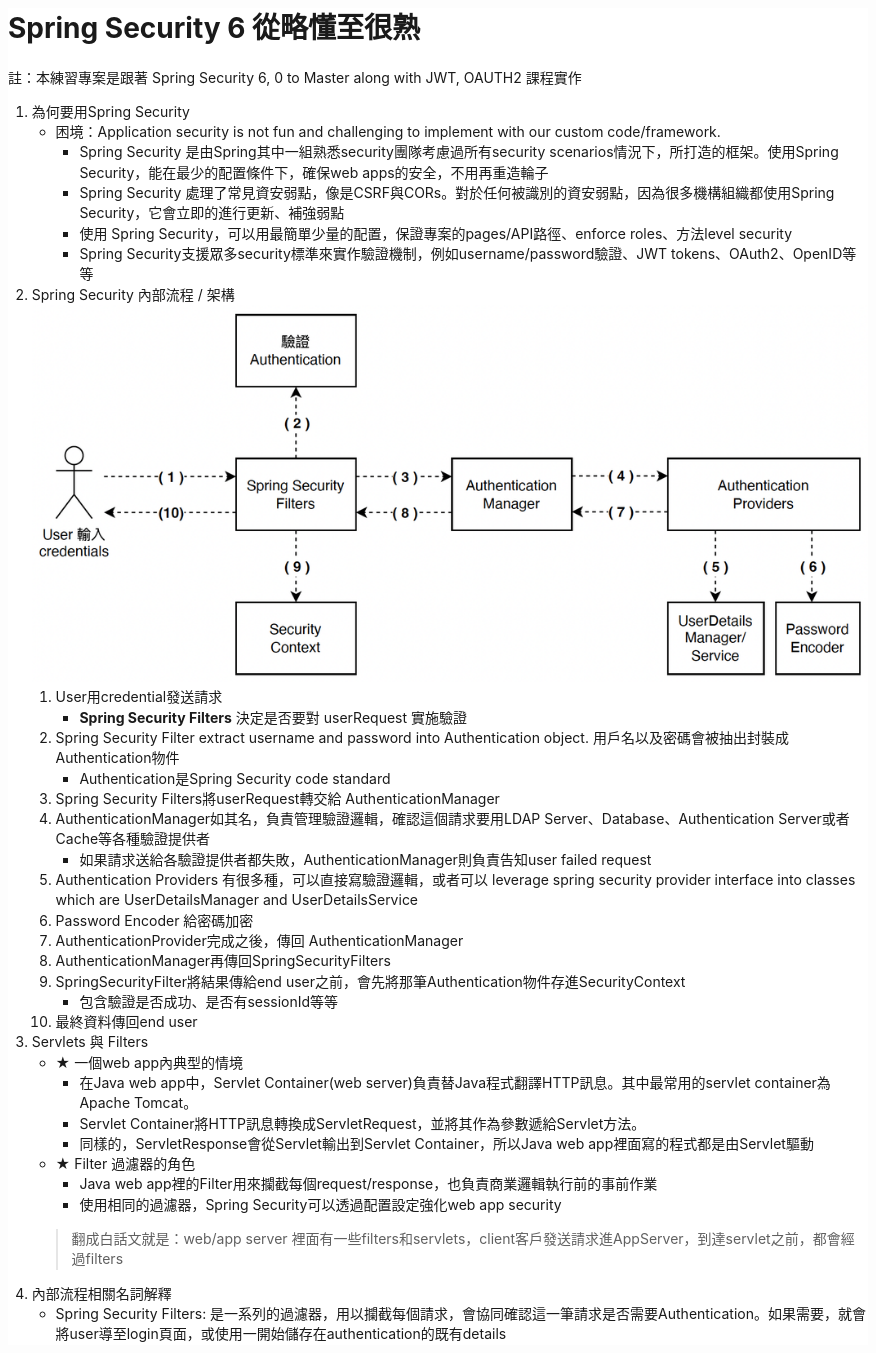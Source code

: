 # Spring Security 6 從略懂至很熟
註：本練習專案是跟著 Spring Security 6, 0 to Master along with JWT, OAUTH2 課程實作

1. 為何要用Spring Security
   - 困境：Application security is not fun and challenging to implement with our custom code/framework.
     - Spring Security 是由Spring其中一組熟悉security團隊考慮過所有security scenarios情況下，所打造的框架。使用Spring Security，能在最少的配置條件下，確保web apps的安全，不用再重造輪子
     - Spring Security 處理了常見資安弱點，像是CSRF與CORs。對於任何被識別的資安弱點，因為很多機構組織都使用Spring Security，它會立即的進行更新、補強弱點
     - 使用 Spring Security，可以用最簡單少量的配置，保證專案的pages/API路徑、enforce roles、方法level security
     - Spring Security支援眾多security標準來實作驗證機制，例如username/password驗證、JWT tokens、OAuth2、OpenID等等
2. Spring Security 內部流程 / 架構
   ![Internal_Flow](src/main/resources/static/images/spring_security_internal_flow.png)
   1. User用credential發送請求
      - **Spring Security Filters** 決定是否要對 userRequest 實施驗證
   2. Spring Security Filter extract username and password into Authentication object. 用戶名以及密碼會被抽出封裝成Authentication物件
      - Authentication是Spring Security code standard
   3. Spring Security Filters將userRequest轉交給 AuthenticationManager 
   4. AuthenticationManager如其名，負責管理驗證邏輯，確認這個請求要用LDAP Server、Database、Authentication Server或者Cache等各種驗證提供者
      - 如果請求送給各驗證提供者都失敗，AuthenticationManager則負責告知user failed request
   5. Authentication Providers 有很多種，可以直接寫驗證邏輯，或者可以 leverage spring security provider interface into classes which are UserDetailsManager and UserDetailsService
   6. Password Encoder 給密碼加密
   7. AuthenticationProvider完成之後，傳回 AuthenticationManager
   8. AuthenticationManager再傳回SpringSecurityFilters
   9. SpringSecurityFilter將結果傳給end user之前，會先將那筆Authentication物件存進SecurityContext
      - 包含驗證是否成功、是否有sessionId等等
   10. 最終資料傳回end user
3. Servlets 與 Filters
   - ★ 一個web app內典型的情境
     - 在Java web app中，Servlet Container(web server)負責替Java程式翻譯HTTP訊息。其中最常用的servlet container為Apache Tomcat。 
     - Servlet Container將HTTP訊息轉換成ServletRequest，並將其作為參數遞給Servlet方法。
     - 同樣的，ServletResponse會從Servlet輸出到Servlet Container，所以Java web app裡面寫的程式都是由Servlet驅動
   - ★ Filter 過濾器的角色
     - Java web app裡的Filter用來攔截每個request/response，也負責商業邏輯執行前的事前作業
     - 使用相同的過濾器，Spring Security可以透過配置設定強化web app security
   > 翻成白話文就是：web/app server 裡面有一些filters和servlets，client客戶發送請求進AppServer，到達servlet之前，都會經過filters
4. 內部流程相關名詞解釋
   - Spring Security Filters: 是一系列的過濾器，用以攔截每個請求，會協同確認這一筆請求是否需要Authentication。如果需要，就會將user導至login頁面，或使用一開始儲存在authentication的既有details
·····
> [WHAT TO PRODUCE]: Copy out each line from the listing that contains the string "with".

> [ANSWER SECTION]:
註：本練習專案是跟著 Spring Security 6, 0 to Master along with JWT, OAUTH2 課程實作
   - 困境：Application security is not fun and challenging to implement with our custom code/framework.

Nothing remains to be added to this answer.